◆ **Assignment**
Nothing may be left out, so copy every entry exactly.

** Opening Records shown block **

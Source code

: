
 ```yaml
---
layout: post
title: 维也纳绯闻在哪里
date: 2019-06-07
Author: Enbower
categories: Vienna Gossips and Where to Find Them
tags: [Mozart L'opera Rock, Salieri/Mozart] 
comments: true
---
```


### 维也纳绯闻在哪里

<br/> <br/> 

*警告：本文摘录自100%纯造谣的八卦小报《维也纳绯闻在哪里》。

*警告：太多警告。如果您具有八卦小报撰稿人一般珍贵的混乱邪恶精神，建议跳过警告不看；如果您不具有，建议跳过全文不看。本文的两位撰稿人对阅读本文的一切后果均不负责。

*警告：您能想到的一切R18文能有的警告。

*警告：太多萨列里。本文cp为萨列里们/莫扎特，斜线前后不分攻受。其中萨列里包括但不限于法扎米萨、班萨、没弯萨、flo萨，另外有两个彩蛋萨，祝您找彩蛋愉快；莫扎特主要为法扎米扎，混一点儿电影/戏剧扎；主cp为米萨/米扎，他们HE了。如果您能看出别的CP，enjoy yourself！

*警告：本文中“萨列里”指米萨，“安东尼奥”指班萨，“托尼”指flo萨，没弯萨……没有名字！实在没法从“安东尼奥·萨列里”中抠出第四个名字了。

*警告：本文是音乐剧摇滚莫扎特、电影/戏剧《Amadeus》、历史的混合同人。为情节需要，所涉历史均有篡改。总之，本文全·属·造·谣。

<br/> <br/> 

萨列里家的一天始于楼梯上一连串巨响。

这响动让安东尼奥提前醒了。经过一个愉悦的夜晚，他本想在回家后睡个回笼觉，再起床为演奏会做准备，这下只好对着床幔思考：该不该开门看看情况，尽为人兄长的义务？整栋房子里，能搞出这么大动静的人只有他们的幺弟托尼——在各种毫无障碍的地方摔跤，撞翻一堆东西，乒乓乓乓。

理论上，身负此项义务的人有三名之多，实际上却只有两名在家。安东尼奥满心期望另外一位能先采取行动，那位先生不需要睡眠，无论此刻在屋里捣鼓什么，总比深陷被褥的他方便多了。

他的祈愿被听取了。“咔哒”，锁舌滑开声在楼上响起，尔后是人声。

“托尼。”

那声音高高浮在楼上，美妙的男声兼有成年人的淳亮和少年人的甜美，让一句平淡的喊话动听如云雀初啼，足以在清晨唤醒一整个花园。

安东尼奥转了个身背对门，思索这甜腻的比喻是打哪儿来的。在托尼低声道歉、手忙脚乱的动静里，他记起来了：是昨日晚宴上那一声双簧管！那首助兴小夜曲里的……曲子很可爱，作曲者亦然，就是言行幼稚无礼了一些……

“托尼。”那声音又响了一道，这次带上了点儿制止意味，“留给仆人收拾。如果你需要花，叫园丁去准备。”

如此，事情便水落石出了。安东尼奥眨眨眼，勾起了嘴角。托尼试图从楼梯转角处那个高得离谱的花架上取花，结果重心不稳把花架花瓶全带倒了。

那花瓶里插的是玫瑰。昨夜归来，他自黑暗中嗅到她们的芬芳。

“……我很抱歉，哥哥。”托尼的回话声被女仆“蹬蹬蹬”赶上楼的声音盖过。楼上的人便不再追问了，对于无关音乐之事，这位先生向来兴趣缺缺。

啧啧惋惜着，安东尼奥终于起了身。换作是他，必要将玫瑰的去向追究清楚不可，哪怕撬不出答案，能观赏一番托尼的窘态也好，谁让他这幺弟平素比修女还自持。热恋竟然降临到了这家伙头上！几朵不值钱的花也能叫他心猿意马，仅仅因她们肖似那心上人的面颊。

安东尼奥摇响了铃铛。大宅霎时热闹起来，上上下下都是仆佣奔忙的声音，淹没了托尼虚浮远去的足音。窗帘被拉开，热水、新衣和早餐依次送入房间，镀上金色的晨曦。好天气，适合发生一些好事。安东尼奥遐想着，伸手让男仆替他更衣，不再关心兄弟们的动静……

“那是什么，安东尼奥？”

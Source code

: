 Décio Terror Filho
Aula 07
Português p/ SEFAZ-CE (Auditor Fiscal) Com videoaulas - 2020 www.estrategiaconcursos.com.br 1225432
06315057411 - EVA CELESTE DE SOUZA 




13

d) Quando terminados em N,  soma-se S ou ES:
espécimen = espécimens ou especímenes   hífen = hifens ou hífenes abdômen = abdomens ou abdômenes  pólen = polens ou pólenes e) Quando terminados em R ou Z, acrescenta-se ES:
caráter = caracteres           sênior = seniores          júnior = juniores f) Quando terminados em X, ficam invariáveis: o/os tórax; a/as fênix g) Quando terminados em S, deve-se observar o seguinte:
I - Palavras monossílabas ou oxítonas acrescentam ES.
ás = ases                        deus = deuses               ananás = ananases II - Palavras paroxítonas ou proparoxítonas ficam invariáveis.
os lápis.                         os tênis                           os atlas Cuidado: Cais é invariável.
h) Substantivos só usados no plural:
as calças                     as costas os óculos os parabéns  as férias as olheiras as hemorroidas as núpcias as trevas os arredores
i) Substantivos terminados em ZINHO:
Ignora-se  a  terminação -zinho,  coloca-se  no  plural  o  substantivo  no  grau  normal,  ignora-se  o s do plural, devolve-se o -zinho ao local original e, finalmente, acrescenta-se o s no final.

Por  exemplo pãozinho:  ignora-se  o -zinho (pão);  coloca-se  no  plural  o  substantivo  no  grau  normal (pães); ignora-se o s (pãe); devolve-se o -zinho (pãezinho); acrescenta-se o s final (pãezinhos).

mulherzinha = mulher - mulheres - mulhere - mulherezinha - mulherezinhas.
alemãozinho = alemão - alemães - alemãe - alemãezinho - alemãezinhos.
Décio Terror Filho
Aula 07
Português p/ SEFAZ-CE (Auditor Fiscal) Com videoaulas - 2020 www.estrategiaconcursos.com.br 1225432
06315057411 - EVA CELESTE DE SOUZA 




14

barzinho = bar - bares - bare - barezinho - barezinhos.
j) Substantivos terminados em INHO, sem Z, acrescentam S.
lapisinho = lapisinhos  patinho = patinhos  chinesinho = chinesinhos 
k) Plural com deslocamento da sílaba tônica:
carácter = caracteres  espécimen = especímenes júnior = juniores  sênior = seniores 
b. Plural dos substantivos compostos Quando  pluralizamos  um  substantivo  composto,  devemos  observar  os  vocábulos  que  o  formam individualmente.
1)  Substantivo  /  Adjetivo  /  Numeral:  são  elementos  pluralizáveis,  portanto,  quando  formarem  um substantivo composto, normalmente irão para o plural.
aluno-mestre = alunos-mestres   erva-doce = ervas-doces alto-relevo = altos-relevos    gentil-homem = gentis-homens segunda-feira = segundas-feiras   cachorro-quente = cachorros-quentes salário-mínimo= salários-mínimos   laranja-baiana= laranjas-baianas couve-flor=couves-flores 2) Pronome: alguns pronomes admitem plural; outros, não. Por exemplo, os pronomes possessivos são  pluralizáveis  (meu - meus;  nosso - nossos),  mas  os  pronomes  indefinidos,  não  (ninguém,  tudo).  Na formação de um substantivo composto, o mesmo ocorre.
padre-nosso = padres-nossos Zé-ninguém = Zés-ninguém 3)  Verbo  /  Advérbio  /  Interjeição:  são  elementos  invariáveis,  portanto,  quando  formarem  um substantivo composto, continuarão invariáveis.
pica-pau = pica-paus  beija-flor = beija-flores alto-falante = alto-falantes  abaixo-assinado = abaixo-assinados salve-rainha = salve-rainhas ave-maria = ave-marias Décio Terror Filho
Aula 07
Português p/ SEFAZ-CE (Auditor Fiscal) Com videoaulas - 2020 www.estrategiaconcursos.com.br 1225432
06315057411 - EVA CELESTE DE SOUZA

** Closing Records shown block **

◆ **Exercise result**
Source code

:
 ```yaml
---
layout: post
title: 维也纳绯闻在哪里
date: 2019-06-07
Author: Enbower
categories: Vienna Gossips and Where to Find Them
tags: [Mozart L'opera Rock, Salieri/Mozart] 
comments: true
---
```


### 维也纳绯闻在哪里

<br/> <br/> 

*警告：本文摘录自100%纯造谣的八卦小报《维也纳绯闻在哪里》。

*警告：太多警告。如果您具有八卦小报撰稿人一般珍贵的混乱邪恶精神，建议跳过警告不看；如果您不具有，建议跳过全文不看。本文的两位撰稿人对阅读本文的一切后果均不负责。

*警告：您能想到的一切R18文能有的警告。

*警告：太多萨列里。本文cp为萨列里们/莫扎特，斜线前后不分攻受。其中萨列里包括但不限于法扎米萨、班萨、没弯萨、flo萨，另外有两个彩蛋萨，祝您找彩蛋愉快；莫扎特主要为法扎米扎，混一点儿电影/戏剧扎；主cp为米萨/米扎，他们HE了。如果您能看出别的CP，enjoy yourself！

*警告：本文中“萨列里”指米萨，“安东尼奥”指班萨，“托尼”指flo萨，没弯萨……没有名字！实在没法从“安东尼奥·萨列里”中抠出第四个名字了。

*警告：本文是音乐剧摇滚莫扎特、电影/戏剧《Amadeus》、历史的混合同人。为情节需要，所涉历史均有篡改。总之，本文全·属·造·谣。

<br/> <br/> 

萨列里家的一天始于楼梯上一连串巨响。

这响动让安东尼奥提前醒了。经过一个愉悦的夜晚，他本想在回家后睡个回笼觉，再起床为演奏会做准备，这下只好对着床幔思考：该不该开门看看情况，尽为人兄长的义务？整栋房子里，能搞出这么大动静的人只有他们的幺弟托尼——在各种毫无障碍的地方摔跤，撞翻一堆东西，乒乓乓乓。

理论上，身负此项义务的人有三名之多，实际上却只有两名在家。安东尼奥满心期望另外一位能先采取行动，那位先生不需要睡眠，无论此刻在屋里捣鼓什么，总比深陷被褥的他方便多了。

他的祈愿被听取了。“咔哒”，锁舌滑开声在楼上响起，尔后是人声。

“托尼。”

那声音高高浮在楼上，美妙的男声兼有成年人的淳亮和少年人的甜美，让一句平淡的喊话动听如云雀初啼，足以在清晨唤醒一整个花园。

安东尼奥转了个身背对门，思索这甜腻的比喻是打哪儿来的。在托尼低声道歉、手忙脚乱的动静里，他记起来了：是昨日晚宴上那一声双簧管！那首助兴小夜曲里的……曲子很可爱，作曲者亦然，就是言行幼稚无礼了一些……

“托尼。”那声音又响了一道，这次带上了点儿制止意味，“留给仆人收拾。如果你需要花，叫园丁去准备。”

如此，事情便水落石出了。安东尼奥眨眨眼，勾起了嘴角。托尼试图从楼梯转角处那个高得离谱的花架上取花，结果重心不稳把花架花瓶全带倒了。

那花瓶里插的是玫瑰。昨夜归来，他自黑暗中嗅到她们的芬芳。

“……我很抱歉，哥哥。”托尼的回话声被女仆“蹬蹬蹬”赶上楼的声音盖过。楼上的人便不再追问了，对于无关音乐之事，这位先生向来兴趣缺缺。

啧啧惋惜着，安东尼奥终于起了身。换作是他，必要将玫瑰的去向追究清楚不可，哪怕撬不出答案，能观赏一番托尼的窘态也好，谁让他这幺弟平素比修女还自持。热恋竟然降临到了这家伙头上！几朵不值钱的花也能叫他心猿意马，仅仅因她们肖似那心上人的面颊。

安东尼奥摇响了铃铛。大宅霎时热闹起来，上上下下都是仆佣奔忙的声音，淹没了托尼虚浮远去的足音。窗帘被拉开，热水、新衣和早餐依次送入房间，镀上金色的晨曦。好天气，适合发生一些好事。安东尼奥遐想着，伸手让男仆替他更衣，不再关心兄弟们的动静……

“那是什么，安东尼奥？”

Source code

: Décio Terror Filho
Aula 07
Português p/ SEFAZ-CE (Auditor Fiscal) Com videoaulas - 2020 www.estrategiaconcursos.com.br 1225432
06315057411 - EVA CELESTE DE SOUZA 




13

d) Quando terminados em N,  soma-se S ou ES:
espécimen = espécimens ou especímenes   hífen = hifens ou hífenes abdômen = abdomens ou abdômenes  pólen = polens ou pólenes e) Quando terminados em R ou Z, acrescenta-se ES:
caráter = caracteres           sênior = seniores          júnior = juniores f) Quando terminados em X, ficam invariáveis: o/os tórax; a/as fênix g) Quando terminados em S, deve-se observar o seguinte:
I - Palavras monossílabas ou oxítonas acrescentam ES.
ás = ases                        deus = deuses               ananás = ananases II - Palavras paroxítonas ou proparoxítonas ficam invariáveis.
os lápis.                         os tênis                           os atlas Cuidado: Cais é invariável.
h) Substantivos só usados no plural:
as calças                     as costas os óculos os parabéns  as férias as olheiras as hemorroidas as núpcias as trevas os arredores
i) Substantivos terminados em ZINHO:
Ignora-se  a  terminação -zinho,  coloca-se  no  plural  o  substantivo  no  grau  normal,  ignora-se  o s do plural, devolve-se o -zinho ao local original e, finalmente, acrescenta-se o s no final.

Por  exemplo pãozinho:  ignora-se  o -zinho (pão);  coloca-se  no  plural  o  substantivo  no  grau  normal (pães); ignora-se o s (pãe); devolve-se o -zinho (pãezinho); acrescenta-se o s final (pãezinhos).

mulherzinha = mulher - mulheres - mulhere - mulherezinha - mulherezinhas.
alemãozinho = alemão - alemães - alemãe - alemãezinho - alemãezinhos.
Décio Terror Filho
Aula 07
Português p/ SEFAZ-CE (Auditor Fiscal) Com videoaulas - 2020 www.estrategiaconcursos.com.br 1225432
06315057411 - EVA CELESTE DE SOUZA 




14

barzinho = bar - bares - bare - barezinho - barezinhos.
j) Substantivos terminados em INHO, sem Z, acrescentam S.
lapisinho = lapisinhos  patinho = patinhos  chinesinho = chinesinhos 
k) Plural com deslocamento da sílaba tônica:
carácter = caracteres  espécimen = especímenes júnior = juniores  sênior = seniores 
b. Plural dos substantivos compostos Quando  pluralizamos  um  substantivo  composto,  devemos  observar  os  vocábulos  que  o  formam individualmente.
1)  Substantivo  /  Adjetivo  /  Numeral:  são  elementos  pluralizáveis,  portanto,  quando  formarem  um substantivo composto, normalmente irão para o plural.
aluno-mestre = alunos-mestres   erva-doce = ervas-doces alto-relevo = altos-relevos    gentil-homem = gentis-homens segunda-feira = segundas-feiras   cachorro-quente = cachorros-quentes salário-mínimo= salários-mínimos   laranja-baiana= laranjas-baianas couve-flor=couves-flores 2) Pronome: alguns pronomes admitem plural; outros, não. Por exemplo, os pronomes possessivos são  pluralizáveis  (meu - meus;  nosso - nossos),  mas  os  pronomes  indefinidos,  não  (ninguém,  tudo).  Na formação de um substantivo composto, o mesmo ocorre.
padre-nosso = padres-nossos Zé-ninguém = Zés-ninguém 3)  Verbo  /  Advérbio  /  Interjeição:  são  elementos  invariáveis,  portanto,  quando  formarem  um substantivo composto, continuarão invariáveis.
pica-pau = pica-paus  beija-flor = beija-flores alto-falante = alto-falantes  abaixo-assinado = abaixo-assinados salve-rainha = salve-rainhas ave-maria = ave-marias Décio Terror Filho
Aula 07
Português p/ SEFAZ-CE (Auditor Fiscal) Com videoaulas - 2020 www.estrategiaconcursos.com.br 1225432
06315057411 - EVA CELESTE DE SOUZA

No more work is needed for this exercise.